* [TASK TO CARRY OUT] Where does the word "type" occur in the data below? Copy each line that holds it.

* [TASK MATERIAL]
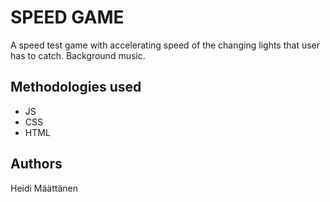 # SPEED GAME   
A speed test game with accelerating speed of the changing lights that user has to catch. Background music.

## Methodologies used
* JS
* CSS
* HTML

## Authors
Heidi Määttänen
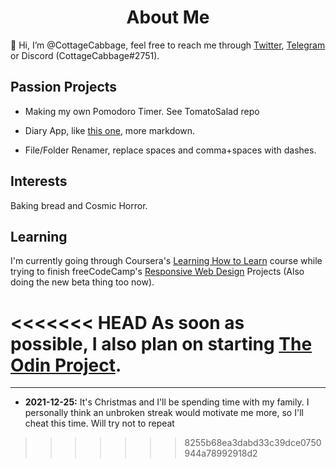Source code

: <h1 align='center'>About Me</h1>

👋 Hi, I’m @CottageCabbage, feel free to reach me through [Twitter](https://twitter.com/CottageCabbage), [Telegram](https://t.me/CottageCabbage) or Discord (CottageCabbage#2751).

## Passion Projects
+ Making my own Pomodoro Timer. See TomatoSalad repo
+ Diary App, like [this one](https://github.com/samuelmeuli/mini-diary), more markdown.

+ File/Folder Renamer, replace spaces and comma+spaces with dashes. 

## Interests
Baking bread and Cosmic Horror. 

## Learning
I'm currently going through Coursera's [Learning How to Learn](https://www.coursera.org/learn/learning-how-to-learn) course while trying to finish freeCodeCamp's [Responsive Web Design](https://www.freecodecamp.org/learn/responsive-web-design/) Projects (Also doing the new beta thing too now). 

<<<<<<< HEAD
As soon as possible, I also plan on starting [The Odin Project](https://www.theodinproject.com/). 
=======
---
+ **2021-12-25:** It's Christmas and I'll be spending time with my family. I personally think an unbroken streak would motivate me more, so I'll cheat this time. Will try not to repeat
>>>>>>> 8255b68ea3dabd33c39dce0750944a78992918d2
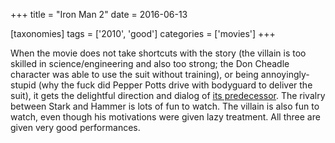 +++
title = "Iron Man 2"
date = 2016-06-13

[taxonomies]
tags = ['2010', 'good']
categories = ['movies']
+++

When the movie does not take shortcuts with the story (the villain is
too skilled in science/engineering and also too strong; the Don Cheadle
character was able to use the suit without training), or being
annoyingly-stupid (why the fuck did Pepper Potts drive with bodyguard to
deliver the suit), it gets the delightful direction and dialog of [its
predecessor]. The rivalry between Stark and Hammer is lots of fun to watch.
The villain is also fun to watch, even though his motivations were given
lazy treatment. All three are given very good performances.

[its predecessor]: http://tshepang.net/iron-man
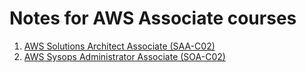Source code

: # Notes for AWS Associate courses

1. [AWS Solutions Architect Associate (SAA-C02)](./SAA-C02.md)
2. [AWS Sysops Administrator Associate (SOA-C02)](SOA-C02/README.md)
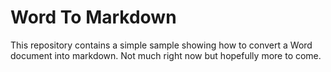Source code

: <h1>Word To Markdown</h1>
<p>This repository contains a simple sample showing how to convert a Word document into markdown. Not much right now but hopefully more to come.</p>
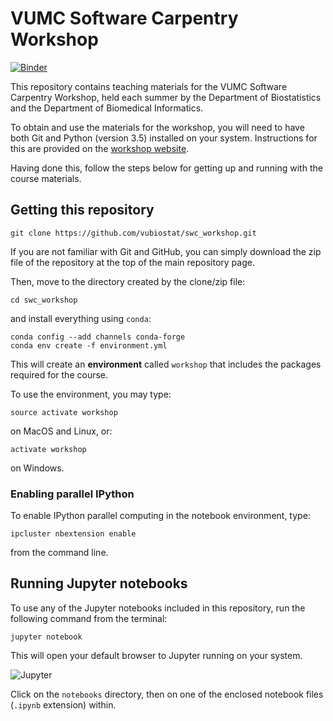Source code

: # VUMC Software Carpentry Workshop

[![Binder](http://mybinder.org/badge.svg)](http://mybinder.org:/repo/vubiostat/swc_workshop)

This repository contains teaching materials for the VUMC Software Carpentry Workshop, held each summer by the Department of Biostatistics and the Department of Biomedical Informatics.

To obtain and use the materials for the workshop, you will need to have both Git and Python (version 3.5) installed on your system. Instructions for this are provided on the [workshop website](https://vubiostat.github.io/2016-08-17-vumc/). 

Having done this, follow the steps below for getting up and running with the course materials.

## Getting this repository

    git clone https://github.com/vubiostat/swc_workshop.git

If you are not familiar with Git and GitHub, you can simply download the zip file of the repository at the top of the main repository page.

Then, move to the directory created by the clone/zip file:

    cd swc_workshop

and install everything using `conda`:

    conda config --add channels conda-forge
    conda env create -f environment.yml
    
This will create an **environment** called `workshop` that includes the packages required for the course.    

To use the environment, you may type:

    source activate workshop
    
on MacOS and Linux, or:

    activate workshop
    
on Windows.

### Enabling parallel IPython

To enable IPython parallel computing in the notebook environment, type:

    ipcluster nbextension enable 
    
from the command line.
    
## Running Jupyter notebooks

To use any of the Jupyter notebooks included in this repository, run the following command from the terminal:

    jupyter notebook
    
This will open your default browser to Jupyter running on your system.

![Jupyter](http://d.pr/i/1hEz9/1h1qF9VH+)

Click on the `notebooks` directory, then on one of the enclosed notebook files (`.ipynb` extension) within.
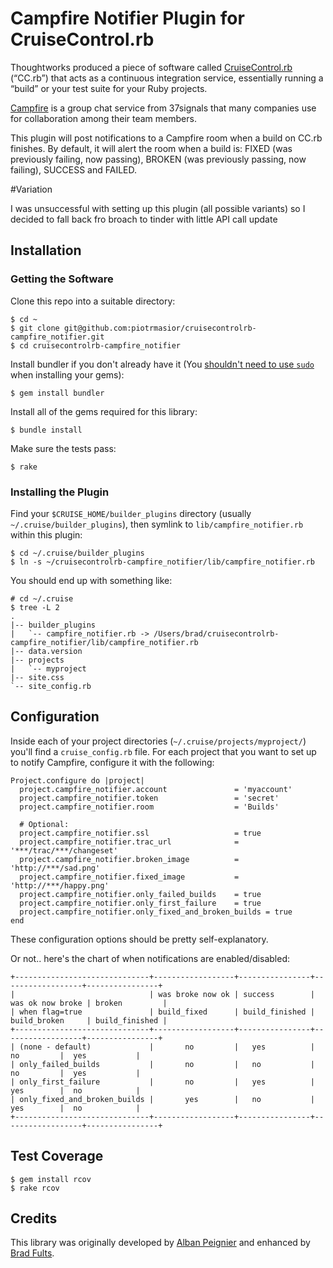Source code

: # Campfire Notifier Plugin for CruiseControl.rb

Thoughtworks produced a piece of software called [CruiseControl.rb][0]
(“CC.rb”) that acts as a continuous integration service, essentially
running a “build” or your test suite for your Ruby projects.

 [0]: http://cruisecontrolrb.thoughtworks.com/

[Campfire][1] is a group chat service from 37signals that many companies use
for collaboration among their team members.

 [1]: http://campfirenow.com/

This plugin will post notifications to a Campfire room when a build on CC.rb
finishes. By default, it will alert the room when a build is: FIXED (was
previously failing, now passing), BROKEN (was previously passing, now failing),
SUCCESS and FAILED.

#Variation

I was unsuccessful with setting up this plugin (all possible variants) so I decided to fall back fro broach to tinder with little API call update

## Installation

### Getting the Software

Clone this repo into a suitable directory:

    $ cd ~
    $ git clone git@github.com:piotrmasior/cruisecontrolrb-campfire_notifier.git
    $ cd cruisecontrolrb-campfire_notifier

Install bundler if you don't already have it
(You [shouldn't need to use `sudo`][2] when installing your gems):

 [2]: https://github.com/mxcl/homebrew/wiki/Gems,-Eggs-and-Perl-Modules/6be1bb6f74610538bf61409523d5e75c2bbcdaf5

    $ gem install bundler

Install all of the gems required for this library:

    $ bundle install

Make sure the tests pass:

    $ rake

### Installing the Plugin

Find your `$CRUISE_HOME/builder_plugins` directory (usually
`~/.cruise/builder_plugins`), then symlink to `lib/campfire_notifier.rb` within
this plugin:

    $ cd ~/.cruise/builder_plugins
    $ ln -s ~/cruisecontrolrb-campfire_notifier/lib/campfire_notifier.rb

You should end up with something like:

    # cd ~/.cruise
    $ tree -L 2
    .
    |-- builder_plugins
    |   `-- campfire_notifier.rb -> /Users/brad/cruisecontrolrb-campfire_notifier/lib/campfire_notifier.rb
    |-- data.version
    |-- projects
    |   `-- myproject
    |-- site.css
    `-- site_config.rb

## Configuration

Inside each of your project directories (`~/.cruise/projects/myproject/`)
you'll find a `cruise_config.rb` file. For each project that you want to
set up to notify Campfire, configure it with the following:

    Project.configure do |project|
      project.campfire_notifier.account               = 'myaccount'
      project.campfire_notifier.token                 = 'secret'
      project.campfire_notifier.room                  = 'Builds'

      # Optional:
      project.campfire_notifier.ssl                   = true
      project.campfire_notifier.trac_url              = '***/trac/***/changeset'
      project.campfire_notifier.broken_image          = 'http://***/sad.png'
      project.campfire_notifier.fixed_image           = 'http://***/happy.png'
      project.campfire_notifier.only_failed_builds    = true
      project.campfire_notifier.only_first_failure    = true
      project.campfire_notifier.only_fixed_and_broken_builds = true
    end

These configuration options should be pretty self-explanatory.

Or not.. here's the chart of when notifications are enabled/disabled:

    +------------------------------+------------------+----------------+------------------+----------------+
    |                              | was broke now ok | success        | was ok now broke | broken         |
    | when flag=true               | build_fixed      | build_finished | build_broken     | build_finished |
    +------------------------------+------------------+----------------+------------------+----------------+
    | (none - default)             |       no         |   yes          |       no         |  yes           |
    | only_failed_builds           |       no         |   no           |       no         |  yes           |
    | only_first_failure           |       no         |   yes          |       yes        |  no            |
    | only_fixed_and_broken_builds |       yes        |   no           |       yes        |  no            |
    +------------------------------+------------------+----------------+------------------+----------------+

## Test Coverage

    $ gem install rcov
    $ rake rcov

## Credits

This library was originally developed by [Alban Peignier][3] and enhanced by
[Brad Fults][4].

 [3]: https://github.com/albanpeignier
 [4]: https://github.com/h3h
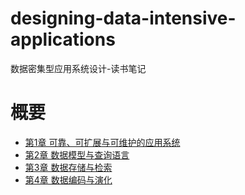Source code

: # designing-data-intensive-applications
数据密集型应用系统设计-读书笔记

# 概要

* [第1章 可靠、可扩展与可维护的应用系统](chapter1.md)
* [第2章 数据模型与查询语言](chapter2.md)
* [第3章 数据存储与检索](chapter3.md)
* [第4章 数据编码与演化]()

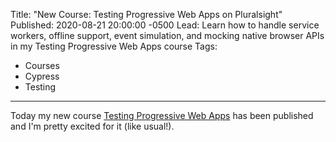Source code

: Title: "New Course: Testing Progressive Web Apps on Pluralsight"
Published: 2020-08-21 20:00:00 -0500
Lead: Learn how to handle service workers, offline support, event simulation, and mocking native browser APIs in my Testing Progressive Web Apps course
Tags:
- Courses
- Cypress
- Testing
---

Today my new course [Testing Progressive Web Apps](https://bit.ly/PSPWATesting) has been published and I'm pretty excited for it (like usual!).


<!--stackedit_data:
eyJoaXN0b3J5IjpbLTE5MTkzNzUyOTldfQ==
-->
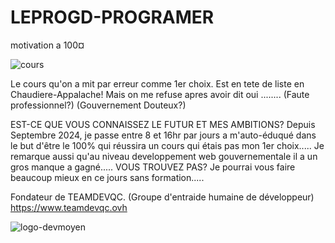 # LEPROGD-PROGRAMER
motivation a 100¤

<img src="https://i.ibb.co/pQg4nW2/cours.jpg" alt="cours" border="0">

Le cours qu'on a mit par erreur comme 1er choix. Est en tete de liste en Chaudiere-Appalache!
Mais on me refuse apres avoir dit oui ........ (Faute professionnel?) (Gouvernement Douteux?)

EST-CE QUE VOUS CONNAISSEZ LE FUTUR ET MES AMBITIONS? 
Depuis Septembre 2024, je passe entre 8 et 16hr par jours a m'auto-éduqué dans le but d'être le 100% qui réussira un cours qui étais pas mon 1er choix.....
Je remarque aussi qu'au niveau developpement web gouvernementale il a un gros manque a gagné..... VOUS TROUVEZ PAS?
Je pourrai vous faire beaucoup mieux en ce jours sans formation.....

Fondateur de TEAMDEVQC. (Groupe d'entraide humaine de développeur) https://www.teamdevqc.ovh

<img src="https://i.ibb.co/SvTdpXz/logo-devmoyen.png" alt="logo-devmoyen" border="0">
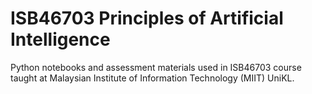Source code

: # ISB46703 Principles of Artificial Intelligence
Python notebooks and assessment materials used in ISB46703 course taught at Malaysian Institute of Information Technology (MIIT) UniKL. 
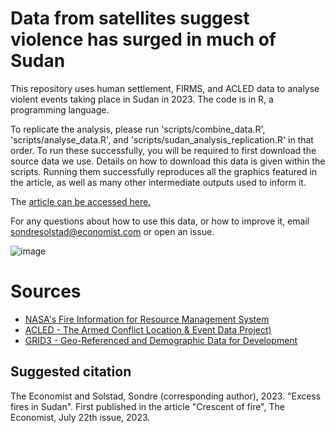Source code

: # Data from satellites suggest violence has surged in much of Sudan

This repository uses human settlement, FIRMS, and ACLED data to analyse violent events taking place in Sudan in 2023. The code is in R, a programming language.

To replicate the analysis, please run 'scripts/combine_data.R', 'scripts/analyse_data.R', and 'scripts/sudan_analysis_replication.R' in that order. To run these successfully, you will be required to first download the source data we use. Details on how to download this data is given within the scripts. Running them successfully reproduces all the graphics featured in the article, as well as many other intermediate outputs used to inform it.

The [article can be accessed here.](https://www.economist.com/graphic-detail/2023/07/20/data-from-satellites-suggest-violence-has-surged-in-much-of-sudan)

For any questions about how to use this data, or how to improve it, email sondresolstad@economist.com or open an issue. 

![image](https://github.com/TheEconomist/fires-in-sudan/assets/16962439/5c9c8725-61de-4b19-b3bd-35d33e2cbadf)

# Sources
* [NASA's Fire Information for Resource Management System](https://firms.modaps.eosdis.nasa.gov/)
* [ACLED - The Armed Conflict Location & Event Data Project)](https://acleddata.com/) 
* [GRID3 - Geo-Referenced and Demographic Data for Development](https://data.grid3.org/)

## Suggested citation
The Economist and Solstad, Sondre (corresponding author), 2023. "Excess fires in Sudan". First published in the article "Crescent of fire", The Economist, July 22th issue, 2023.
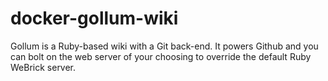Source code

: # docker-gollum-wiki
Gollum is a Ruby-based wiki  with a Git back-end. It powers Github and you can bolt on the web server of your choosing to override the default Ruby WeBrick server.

* [TASK ANSWER]
To use the environment, you may type:
To enable IPython parallel computing in the notebook environment, type:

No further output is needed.